O rapaz fica extremamente confuso. Qual será o motivo de ela não aparecer por ali durante o horário de trabalho? Será que está tudo bem com ela? Ele resolve encontrar suas próprias respostas, e decide que ficará até mais tarde hoje também.
O escurecer do dia parece durar pelo menos duas tardes, enquanto Rodrik aguarda ansiosamente por ele. Quando este chega, ele se sente confuso e com um pouco de medo. Enquanto ele observa seus colegas irem embora, um por um, ele questiona se realmente deveria estar fazendo isso.

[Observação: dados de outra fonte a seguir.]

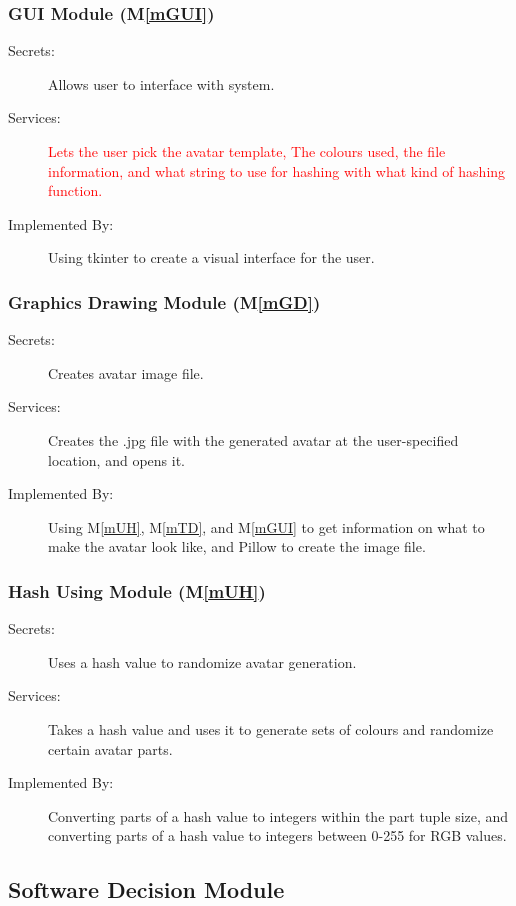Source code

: \documentclass[12pt, titlepage]{article}
\newcommand{\mref}[1]{M\ref{#1}}
\begin{document}
\subsubsection{GUI Module (\mref{mGUI})}

\begin{description}
\item[Secrets:]Allows user to interface with system.
\item[Services:]\textcolor{red}{ Lets the user pick the avatar template, The colours used, the file information, and what string to use for hashing with what kind of hashing function.}
\item[Implemented By:] Using tkinter to create a visual interface for the user.
\end{description}

\subsubsection{Graphics Drawing Module (\mref{mGD})}

\begin{description}
\item[Secrets:] Creates avatar image file.
\item[Services:] Creates the .jpg file with the generated avatar at the user-specified location, and opens it.
\item[Implemented By:] Using \mref{mUH}, \mref{mTD}, and \mref{mGUI} to get information on what to make the avatar look like, and Pillow to create the image file.
\end{description}

\subsubsection{Hash Using Module (\mref{mUH})}

\begin{description}
\item[Secrets:]Uses a hash value to randomize avatar generation.
\item[Services:]Takes a hash value and uses it to generate sets of colours and randomize certain avatar parts.
\item[Implemented By:] Converting parts of a hash value to integers within the part tuple size, and converting parts of a hash value to integers between 0-255 for RGB values.
\end{description}

\subsection{Software Decision Module}
\end{document}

A ideia assusta ele um pouco. Sua mente navega entra dezenas de possibilidades do que pode estar ocorrendo com a Milena, desde apenas horários de trabalho conflitantes com a vida pessoal até histórias de assassinos em série.
O seu horário de trabalho oficial termina, e a noite começa. Com ela, vem o silêncio total no escritório. Rodrik está ansioso para procurar por Milena, mas ele decide aguardar um pouco. Ele também não quer parecer desesperado por ela.

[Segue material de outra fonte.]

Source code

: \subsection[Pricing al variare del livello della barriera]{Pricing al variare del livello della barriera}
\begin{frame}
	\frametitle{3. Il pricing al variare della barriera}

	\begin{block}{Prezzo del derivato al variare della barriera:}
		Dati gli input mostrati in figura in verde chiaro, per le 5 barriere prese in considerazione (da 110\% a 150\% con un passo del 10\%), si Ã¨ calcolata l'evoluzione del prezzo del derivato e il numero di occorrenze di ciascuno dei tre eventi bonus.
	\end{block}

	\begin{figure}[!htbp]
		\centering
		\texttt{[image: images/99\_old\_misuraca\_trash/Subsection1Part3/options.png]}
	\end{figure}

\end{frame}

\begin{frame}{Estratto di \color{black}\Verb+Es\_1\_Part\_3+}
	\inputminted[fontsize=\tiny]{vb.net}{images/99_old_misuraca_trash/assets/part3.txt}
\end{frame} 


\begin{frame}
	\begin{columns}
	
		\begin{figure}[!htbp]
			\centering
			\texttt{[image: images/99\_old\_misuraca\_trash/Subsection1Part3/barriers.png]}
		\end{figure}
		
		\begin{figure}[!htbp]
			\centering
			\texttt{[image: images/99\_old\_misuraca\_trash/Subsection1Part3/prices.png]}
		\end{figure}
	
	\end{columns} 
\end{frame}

O silêncio é quebrado por um som de cadeira se arrastando. Ele imediatamente para de digitar e ergue sua cabeça. “É ela, só pode ser ela”, ele pensa consigo mesmo.

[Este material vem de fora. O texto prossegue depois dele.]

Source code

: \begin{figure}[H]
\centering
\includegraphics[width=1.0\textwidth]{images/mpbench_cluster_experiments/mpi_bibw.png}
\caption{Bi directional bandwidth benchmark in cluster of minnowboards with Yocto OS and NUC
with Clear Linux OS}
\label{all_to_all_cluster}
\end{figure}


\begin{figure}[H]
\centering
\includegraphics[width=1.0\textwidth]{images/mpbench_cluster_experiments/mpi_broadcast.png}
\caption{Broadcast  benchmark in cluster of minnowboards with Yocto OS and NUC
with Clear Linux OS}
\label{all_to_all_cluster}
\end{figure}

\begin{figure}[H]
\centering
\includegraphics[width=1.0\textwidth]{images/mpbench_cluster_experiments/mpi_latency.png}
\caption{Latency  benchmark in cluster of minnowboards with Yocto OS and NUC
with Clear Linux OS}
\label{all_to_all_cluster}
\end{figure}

Rodrik se levanta e começa a caminhar em direção a cozinha, onde encontrou ela da última vez, cruzando os corredores escuros e silenciosos. Ao chegar lá, seu coração falha uma batida ao ver Milena sentada na mesma cadeira, sem xícaras de café dessa vez.
– Ah, oi! Você por aqui de novo – ele diz, se colocando ao lado da máquina de café.
A garota não esboça nenhuma reação, nem mesmo olha para ele. Isso deixa ele um pouco desconfortável mas, com um suspiro, ele cria coragem para se aproximar dela com sua xícara em mãos e arrasta uma cadeira para o outro lado da mesa, se sentando na frente de Milena. À sua esquerda, a janela revela a visão para o cenário urbano.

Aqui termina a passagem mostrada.